Material to process:
※

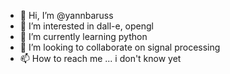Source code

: - 👋 Hi, I’m @yannbaruss
- 👀 I’m interested in dall-e, opengl
- 🌱 I’m currently learning python
- 💞️ I’m looking to collaborate on signal processing
- 📫 How to reach me ... i don't know yet

<!---
yannbaruss/yannbaruss is a ✨ special ✨ repository because its `README.md` (this file) appears on your GitHub profile.
You can click the Preview link to take a look at your changes.
--->
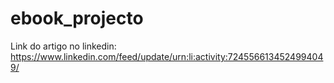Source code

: # ebook_projecto
Link do artigo no linkedin: https://www.linkedin.com/feed/update/urn:li:activity:7245566134524994049/
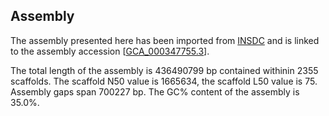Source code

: **Assembly**
--------

The assembly presented here has been imported from [INSDC](http://www.insdc.org) and is linked to the assembly accession [[GCA\_000347755.3](http://www.ebi.ac.uk/ena/data/view/GCA_000347755.3)].

The total length of the assembly is 436490799 bp contained withinin 2355 scaffolds.
The scaffold N50 value is 1665634, the scaffold L50 value is 75.
Assembly gaps span 700227 bp. The GC% content of the assembly is 35.0%.
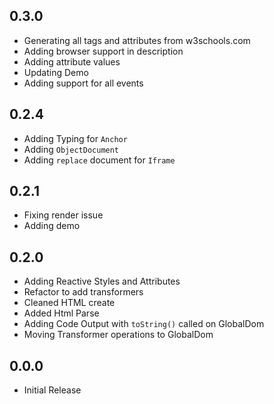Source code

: ## 0.3.0

- Generating all tags and attributes from w3schools.com
- Adding browser support in description
- Adding attribute values
- Updating Demo
- Adding support for all events

## 0.2.4

- Adding Typing for `Anchor`
- Adding `ObjectDocument`
- Adding `replace` document for `Iframe`

## 0.2.1

- Fixing render issue
- Adding demo

## 0.2.0

- Adding Reactive Styles and Attributes
- Refactor to add transformers
- Cleaned HTML create
- Added Html Parse
- Adding Code Output with `toString()` called on GlobalDom
- Moving Transformer operations to GlobalDom

## 0.0.0

- Initial Release
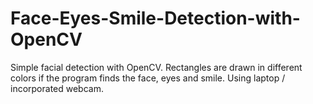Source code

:# Face-Eyes-Smile-Detection-with-OpenCV
Simple facial detection with OpenCV. Rectangles are drawn in different colors if the program finds the face, eyes and smile. Using laptop / incorporated webcam.

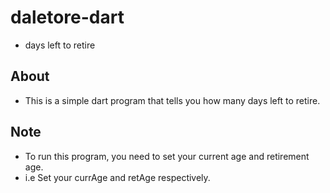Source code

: # daletore-dart
- days left to retire
## About
- This is a simple dart program that tells you how many days left to retire.
## Note
- To run this program, you need to set your current age and retirement age.
- i.e Set your currAge and retAge respectively.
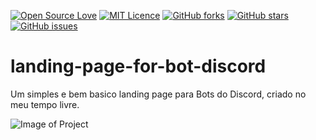 [![Open Source Love](https://badges.frapsoft.com/os/v1/open-source.svg?v=103)](https://github.com/ellerbrock/open-source-badges/)
[![MIT Licence](https://badges.frapsoft.com/os/mit/mit.svg?v=103)](https://opensource.org/licenses/mit-license.php)
[![GitHub forks](https://img.shields.io/github/forks/HakaCode/landing-page-for-bot-discord)](https://github.com/HakaCode/landing-page-for-bot-discord/network)
[![GitHub stars](https://img.shields.io/github/stars/HakaCode/landing-page-for-bot-discord)](https://github.com/HakaCode/landing-page-for-bot-discord/stargazers)
[![GitHub issues](https://img.shields.io/github/issues/HakaCode/landing-page-for-bot-discord)](https://github.com/HakaCode/landing-page-for-bot-discord/issues)


# landing-page-for-bot-discord
 Um simples e bem basico landing page para Bots do Discord, criado no meu tempo livre.

 ![Image of Project](https://repository-images.githubusercontent.com/201714625/99d85d80-bbd6-11e9-8690-1f251cf6f042)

※

Exercise instructions: All lines of the material above should be returned unchanged, but no pictures should be included.

Reply:
Source code

: - 👋 Hi, I’m @yannbaruss
- 👀 I’m interested in dall-e, opengl
- 🌱 I’m currently learning python
- 💞️ I’m looking to collaborate on signal processing
- 📫 How to reach me ... i don't know yet

<!---
yannbaruss/yannbaruss is a ✨ special ✨ repository because its `README.md` (this file) appears on your GitHub profile.
You can click the Preview link to take a look at your changes.
--->
Source code

: # ebook_projecto
Link do artigo no linkedin: https://www.linkedin.com/feed/update/urn:li:activity:7245566134524994049/
Source code

: **Assembly**
--------

The assembly presented here has been imported from [INSDC](http://www.insdc.org) and is linked to the assembly accession [[GCA\_000347755.3](http://www.ebi.ac.uk/ena/data/view/GCA_000347755.3)].

The total length of the assembly is 436490799 bp contained withinin 2355 scaffolds.
The scaffold N50 value is 1665634, the scaffold L50 value is 75.
Assembly gaps span 700227 bp. The GC% content of the assembly is 35.0%.
Source code

: ## 0.3.0

- Generating all tags and attributes from w3schools.com
- Adding browser support in description
- Adding attribute values
- Updating Demo
- Adding support for all events

## 0.2.4

- Adding Typing for `Anchor`
- Adding `ObjectDocument`
- Adding `replace` document for `Iframe`

## 0.2.1

- Fixing render issue
- Adding demo

## 0.2.0

- Adding Reactive Styles and Attributes
- Refactor to add transformers
- Cleaned HTML create
- Added Html Parse
- Adding Code Output with `toString()` called on GlobalDom
- Moving Transformer operations to GlobalDom

## 0.0.0

- Initial Release
Source code

:# Face-Eyes-Smile-Detection-with-OpenCV
Simple facial detection with OpenCV. Rectangles are drawn in different colors if the program finds the face, eyes and smile. Using laptop / incorporated webcam.

Source code

: # daletore-dart
- days left to retire
## About
- This is a simple dart program that tells you how many days left to retire.
## Note
- To run this program, you need to set your current age and retirement age.
- i.e Set your currAge and retAge respectively.
 [![Open Source Love](https://badges.frapsoft.com/os/v1/open-source.svg?v=103)](https://github.com/ellerbrock/open-source-badges/)
[![MIT Licence](https://badges.frapsoft.com/os/mit/mit.svg?v=103)](https://opensource.org/licenses/mit-license.php)
[![GitHub forks](https://img.shields.io/github/forks/HakaCode/landing-page-for-bot-discord)](https://github.com/HakaCode/landing-page-for-bot-discord/network)
[![GitHub stars](https://img.shields.io/github/stars/HakaCode/landing-page-for-bot-discord)](https://github.com/HakaCode/landing-page-for-bot-discord/stargazers)
[![GitHub issues](https://img.shields.io/github/issues/HakaCode/landing-page-for-bot-discord)](https://github.com/HakaCode/landing-page-for-bot-discord/issues)


# landing-page-for-bot-discord
 Um simples e bem basico landing page para Bots do Discord, criado no meu tempo livre.

 ![Image of Project](https://repository-images.githubusercontent.com/201714625/99d85d80-bbd6-11e9-8690-1f251cf6f042)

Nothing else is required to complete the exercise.